Wednesday, December 21, 2011

sex, violence, Newt Gingrich and STDP

Sex, violence, Newt Gongrich and spike-timing-dependent plasticity (STDP).

For those who don’t know – STDP is one of the current core doctrines of brain modeling. And even though I live life like any other human (in most ways),
I always interpret things based on some very heavy mathematics.

So you may wonder:

Am I about to give you a kind of neurological interpretation of what New Gingrich is doing, using STDP to explain his connections to sex and violence?

No, that’s not it. That would be ‘way too cheap to do justice to the complicated world we really live in. In a way, that’s my real point here. But first, let me get back to Newt Gingrich, who may be more interesting to most people than STDP anyway.

A few months back, the Obama campaign broadcast a curious message, which I remember as follows: “PLEASE watch all the Republican debates and urge your friends to do likewise. Once they see how totally crazy and dangerous these people are, they will understand how important it is to re-elect Obama, to reduce the risk of a real disaster.”

I actually saw one of the early debates, but it wasn’t so interesting, and the others were not so easy for me to see.

But a week or two, I was determined to see the latest debate for myself, in its entirely directly. This was when the polls gave 40% to Gingrich and 20% to Romney,
when Gingrich upset Palestinians and Romney upset people who believe that there might be some hope for humans beyond the planet earth.

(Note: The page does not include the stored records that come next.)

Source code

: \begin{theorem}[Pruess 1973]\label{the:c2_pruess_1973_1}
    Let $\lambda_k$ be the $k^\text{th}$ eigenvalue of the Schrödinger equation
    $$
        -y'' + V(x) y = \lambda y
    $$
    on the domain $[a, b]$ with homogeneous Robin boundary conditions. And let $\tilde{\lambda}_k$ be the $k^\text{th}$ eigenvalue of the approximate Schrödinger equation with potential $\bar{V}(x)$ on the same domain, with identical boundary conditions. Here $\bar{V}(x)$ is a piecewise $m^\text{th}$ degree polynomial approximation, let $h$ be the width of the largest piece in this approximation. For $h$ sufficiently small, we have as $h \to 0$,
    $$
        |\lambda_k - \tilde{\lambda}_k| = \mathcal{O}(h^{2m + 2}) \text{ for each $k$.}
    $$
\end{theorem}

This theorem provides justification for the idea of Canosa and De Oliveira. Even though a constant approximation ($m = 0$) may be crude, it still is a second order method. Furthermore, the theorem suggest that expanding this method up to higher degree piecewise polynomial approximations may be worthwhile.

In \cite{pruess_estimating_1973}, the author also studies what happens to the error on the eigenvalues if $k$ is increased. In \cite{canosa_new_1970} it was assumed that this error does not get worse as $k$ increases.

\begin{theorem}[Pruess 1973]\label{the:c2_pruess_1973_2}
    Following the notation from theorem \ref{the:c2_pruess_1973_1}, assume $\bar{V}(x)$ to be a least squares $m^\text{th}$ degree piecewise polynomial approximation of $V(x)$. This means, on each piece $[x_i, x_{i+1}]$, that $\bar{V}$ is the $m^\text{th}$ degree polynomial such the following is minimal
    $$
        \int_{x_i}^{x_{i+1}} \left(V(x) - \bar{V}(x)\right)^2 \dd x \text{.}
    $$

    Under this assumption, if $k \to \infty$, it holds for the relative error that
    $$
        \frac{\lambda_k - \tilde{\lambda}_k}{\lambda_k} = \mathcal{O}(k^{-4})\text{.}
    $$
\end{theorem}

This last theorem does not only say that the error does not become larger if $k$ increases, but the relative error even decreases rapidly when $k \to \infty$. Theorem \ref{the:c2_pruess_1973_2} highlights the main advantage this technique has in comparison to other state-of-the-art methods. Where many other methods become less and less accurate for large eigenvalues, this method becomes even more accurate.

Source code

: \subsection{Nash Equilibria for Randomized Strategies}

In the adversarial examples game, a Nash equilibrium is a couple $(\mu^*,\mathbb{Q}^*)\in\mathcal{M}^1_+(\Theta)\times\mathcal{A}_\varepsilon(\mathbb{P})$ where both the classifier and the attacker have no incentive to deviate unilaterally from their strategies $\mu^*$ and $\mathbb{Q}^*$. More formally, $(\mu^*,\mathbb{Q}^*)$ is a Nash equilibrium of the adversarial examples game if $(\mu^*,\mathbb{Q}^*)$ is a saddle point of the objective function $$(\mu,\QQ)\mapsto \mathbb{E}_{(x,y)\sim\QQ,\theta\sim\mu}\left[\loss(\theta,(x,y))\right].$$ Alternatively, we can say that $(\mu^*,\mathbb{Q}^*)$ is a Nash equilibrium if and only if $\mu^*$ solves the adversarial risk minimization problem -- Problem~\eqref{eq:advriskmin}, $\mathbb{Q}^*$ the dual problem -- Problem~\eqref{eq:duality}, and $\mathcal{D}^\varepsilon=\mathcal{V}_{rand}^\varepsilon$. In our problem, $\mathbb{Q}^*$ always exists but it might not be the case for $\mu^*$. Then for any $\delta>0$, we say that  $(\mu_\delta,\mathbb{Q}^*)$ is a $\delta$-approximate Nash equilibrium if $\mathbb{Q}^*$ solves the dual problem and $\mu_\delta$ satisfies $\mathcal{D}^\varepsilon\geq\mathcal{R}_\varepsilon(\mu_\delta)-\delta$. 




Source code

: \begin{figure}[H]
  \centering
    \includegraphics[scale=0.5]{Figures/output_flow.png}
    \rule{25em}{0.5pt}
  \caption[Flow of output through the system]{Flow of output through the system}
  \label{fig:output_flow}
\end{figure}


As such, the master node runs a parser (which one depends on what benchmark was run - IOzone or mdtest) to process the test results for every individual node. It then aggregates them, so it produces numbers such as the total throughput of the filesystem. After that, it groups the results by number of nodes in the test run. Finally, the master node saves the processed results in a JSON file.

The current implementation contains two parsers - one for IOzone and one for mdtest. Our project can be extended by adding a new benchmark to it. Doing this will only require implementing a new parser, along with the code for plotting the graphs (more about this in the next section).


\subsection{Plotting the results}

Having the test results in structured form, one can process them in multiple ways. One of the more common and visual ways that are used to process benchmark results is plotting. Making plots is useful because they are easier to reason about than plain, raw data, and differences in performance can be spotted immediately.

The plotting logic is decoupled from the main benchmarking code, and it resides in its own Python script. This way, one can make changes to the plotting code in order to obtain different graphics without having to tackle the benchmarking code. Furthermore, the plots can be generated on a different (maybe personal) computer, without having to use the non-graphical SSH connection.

To be honest, the debate was quite depressing for me, as per my last blog post.
It was “such a small esoteric issue” – liquidating the system of checks and balances and the spirit of the US constitution, “getting rid of all those judges.” And Ron Paul was the only one who seemed to remember about that spirit at all.

In Iowa and elsewhere, Gingrich is now ‘way down from where he was, and Ron Paul is ‘way up… but the Gingrich and Romney are on top at 20% each, for now.

But – just as the media exploded the Palestinian issue and ignored the space issue,
the media have been quietly assuming a “single cause” model of what happened to Gingrich:

“Of course Gingrich was killed by negative ads. Those same judges Gingrich railed against ruled that third parties can spend as much money as they like on focused attack ads designed to kill any candidate, and so they did. Money buys votes, pure and simple.”

Where to begin with such a hairy thought?

First – I really don’t believe it’s the whole truth. But the fact that Romney’s people now believe this so ferociously is itself a fact on the ground, and a very dangerous one. The belief that voters are absolutely 100% oblivious to their own interests,
and that elected officials are 100% employees of whoever has the biggest bank account, has huge impacts all by itself. Those who believe that most ferociously
are a serious danger to our future.

Second, there is some delicious irony here, to the extent that there is truth in this story. Gingrich attacks those liberal judges, and vows to pack the bench… and he gets zapped precisely because of rulings by judges who were already packed to defend oligarchy and erode the real spirit of honest, democratic dialogue.

Third… this one cause model is very similar to other one-cause models we have seen lately –

1. The theory by some movie makers and even book publishers that sales are a simple function of how much sex and violence one packs into an hour on the screen. No need for hairy frills or hard work – just maximize that variable. And, when choosing between projects, use the simple algorithm – maximize those numbers.
2. The STDP model, which certainly has some real data behind it (as do sex and violence), but doesn’t quite capture the whole thing.

I certainly don’t think that all life is sex and violence… but in a way, that may be closer to the truth than those other two local models. What we are seeing here is the great challenge to the human brain in seeing larger patterns, like old saw about missing the forest for the trees.

Trying to understand global patterns through local models is not inherently bad either.. a lot of my new mathematics does exactly that… but the problem is that we do not always SEE all the relevant local variables, which drive global patterns. And global patterns are sometimes nonrandom, when there is intelligence involved. I hope there is still some intelligence out there in processes like elections… and in fact, when I see the evident cynicism of a lot of voters about what’s been offered to them so far, that does seem consistent with the idea that they are more in touch with reality than a lot of the folks gaming this system.